O eleitor precisa atentar para estes detalhes. E buscar saber, de seus representantes, em todos os níveis, as suas propostas e como poderão viabilizá-las. Chega de promessas vazias ou mentiras deslavadas. O fenômeno Enéas repetido no último pleito com o palhaço Tiririca também é um dos motes utilizados nesta campanha, com candidatos como o hoje deputado federal pelo PR e muitos outros, que esperam surpreender pelo humor e arrebanhar um caminhão de votos. Opta-se por um humor rasteiro, com candidatos como Bin Laden, Clark Krente (este do Rio de Janeiro) e outros mais, que usam a bizarrice para conseguir quatro anos na Câmara dos Deputados ou na Assembleia Legislativa. Mas, cadê propostas, planos e alternativas? Nada.
 
O horário eleitoral ainda é usado para escamotear a verdade, apresentando resultados inexistentes. Dilma Rousseff (PT), por exemplo, é mostrada pelo partido como dona de casa, leitora contumaz e conhecedora profunda dos problemas do País.

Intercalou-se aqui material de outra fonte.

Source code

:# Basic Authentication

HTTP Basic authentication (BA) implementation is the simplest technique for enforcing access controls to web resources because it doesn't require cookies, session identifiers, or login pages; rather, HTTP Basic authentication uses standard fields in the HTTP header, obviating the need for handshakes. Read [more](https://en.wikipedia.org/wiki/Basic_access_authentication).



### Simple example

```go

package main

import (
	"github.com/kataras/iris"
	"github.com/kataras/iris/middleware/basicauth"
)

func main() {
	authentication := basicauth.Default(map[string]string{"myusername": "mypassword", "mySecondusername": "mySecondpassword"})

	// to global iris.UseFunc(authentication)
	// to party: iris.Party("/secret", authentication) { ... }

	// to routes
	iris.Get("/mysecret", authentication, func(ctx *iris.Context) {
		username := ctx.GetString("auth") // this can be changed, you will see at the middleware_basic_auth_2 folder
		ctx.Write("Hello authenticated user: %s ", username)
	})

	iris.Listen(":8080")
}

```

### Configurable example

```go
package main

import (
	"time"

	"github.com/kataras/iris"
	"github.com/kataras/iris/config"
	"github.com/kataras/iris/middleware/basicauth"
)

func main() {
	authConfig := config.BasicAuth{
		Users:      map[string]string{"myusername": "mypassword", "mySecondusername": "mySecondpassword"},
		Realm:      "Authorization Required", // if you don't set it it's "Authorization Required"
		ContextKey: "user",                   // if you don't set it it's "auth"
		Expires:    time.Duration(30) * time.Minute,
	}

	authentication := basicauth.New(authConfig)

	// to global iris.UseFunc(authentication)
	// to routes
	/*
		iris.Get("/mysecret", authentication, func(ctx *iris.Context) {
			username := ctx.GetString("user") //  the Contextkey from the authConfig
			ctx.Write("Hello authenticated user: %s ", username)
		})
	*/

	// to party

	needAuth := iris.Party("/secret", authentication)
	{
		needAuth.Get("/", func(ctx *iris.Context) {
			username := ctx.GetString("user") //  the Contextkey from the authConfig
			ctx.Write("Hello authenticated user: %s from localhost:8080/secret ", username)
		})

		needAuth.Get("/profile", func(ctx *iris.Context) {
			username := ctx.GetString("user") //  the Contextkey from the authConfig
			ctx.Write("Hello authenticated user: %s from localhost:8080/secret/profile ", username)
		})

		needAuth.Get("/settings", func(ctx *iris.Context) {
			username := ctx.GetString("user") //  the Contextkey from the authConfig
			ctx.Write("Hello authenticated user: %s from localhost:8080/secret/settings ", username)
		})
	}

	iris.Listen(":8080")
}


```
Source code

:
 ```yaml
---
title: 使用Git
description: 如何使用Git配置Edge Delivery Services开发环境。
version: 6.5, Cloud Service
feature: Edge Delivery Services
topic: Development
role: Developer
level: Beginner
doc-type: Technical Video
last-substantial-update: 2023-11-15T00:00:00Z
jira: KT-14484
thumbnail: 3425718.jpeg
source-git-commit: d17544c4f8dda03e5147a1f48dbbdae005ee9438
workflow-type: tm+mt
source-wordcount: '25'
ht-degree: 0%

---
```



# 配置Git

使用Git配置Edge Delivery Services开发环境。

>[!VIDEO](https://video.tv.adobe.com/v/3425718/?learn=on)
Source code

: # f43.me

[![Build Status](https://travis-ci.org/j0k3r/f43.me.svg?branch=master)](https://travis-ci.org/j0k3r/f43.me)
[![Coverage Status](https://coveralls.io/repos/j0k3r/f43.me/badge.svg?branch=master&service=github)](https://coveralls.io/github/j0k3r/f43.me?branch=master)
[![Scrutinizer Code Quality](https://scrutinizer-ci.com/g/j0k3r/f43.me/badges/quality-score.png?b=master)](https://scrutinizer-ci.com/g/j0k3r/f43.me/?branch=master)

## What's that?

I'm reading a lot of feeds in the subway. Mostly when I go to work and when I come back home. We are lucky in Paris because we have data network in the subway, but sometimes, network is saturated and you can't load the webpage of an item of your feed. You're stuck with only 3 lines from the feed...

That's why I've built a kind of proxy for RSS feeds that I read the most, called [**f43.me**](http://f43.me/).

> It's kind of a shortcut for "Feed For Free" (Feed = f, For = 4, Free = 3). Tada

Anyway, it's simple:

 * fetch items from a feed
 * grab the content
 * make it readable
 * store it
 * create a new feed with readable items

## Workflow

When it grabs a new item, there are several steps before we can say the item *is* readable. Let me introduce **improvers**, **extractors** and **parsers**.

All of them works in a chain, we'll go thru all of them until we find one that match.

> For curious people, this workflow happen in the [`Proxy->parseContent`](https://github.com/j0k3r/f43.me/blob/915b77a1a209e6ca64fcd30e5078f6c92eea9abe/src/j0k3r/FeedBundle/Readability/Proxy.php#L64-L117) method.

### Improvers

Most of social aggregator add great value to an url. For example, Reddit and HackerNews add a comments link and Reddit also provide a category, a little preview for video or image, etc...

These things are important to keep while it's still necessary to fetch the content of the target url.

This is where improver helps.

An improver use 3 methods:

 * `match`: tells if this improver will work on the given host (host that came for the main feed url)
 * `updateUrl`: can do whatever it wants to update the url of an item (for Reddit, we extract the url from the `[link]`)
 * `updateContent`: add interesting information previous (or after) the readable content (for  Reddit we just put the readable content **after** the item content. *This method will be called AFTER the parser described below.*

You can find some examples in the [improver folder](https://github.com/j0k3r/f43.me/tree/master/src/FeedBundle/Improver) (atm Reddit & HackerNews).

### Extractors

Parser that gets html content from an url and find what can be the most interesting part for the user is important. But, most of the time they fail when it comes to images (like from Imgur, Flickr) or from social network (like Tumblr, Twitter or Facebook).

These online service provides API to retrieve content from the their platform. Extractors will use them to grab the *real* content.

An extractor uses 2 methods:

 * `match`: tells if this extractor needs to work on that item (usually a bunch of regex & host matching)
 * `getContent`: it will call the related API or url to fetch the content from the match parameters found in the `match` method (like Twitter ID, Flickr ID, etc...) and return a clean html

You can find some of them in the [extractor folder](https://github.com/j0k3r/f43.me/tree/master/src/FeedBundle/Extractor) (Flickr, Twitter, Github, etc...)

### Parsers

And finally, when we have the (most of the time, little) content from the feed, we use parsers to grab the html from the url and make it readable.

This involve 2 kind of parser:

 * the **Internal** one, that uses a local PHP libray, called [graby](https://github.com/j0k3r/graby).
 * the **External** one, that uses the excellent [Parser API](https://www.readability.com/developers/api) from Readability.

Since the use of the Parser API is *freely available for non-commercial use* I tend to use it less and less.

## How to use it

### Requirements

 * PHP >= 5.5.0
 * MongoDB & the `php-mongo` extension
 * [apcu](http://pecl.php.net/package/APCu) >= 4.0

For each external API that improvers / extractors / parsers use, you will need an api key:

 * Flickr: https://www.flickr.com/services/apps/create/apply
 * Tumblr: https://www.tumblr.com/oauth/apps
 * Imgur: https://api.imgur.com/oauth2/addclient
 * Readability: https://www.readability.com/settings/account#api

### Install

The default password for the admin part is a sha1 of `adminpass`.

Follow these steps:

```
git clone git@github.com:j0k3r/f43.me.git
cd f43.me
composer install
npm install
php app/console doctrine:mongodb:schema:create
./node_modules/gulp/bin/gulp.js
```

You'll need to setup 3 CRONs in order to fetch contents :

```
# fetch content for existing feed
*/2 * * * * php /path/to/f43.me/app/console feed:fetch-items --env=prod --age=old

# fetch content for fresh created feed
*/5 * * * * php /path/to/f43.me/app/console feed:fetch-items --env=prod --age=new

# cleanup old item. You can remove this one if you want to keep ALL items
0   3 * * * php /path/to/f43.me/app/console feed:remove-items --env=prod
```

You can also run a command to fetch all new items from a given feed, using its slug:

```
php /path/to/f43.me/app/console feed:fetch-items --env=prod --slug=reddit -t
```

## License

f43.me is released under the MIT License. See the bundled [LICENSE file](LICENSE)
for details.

Diz que a economia brasileira cresce alucinadamente, está em uma fase de pleno emprego, ao contrário do resto do mundo. Vivemos hoje uma situação de pré-recessão, com a economia batendo recordes negativos, o setor produtivo vendo suas receitas caírem e o desemprego se tornando a grande dor de cabeça para os brasileiros. Aécio Neves (PSDB) também aparece na propaganda como tendo sido causador de uma revolução quando governador de Minas Gerais, quando se sabe que não foi nada disso. Em relação ao pleito para a Presidência, só há uma propaganda publicitária com cada um querendo vender seu peixe da melhor maneira. Ainda não temos candidatos. Temos produtos. E o eleitor precisa ficar bem atento a isso e cobrar.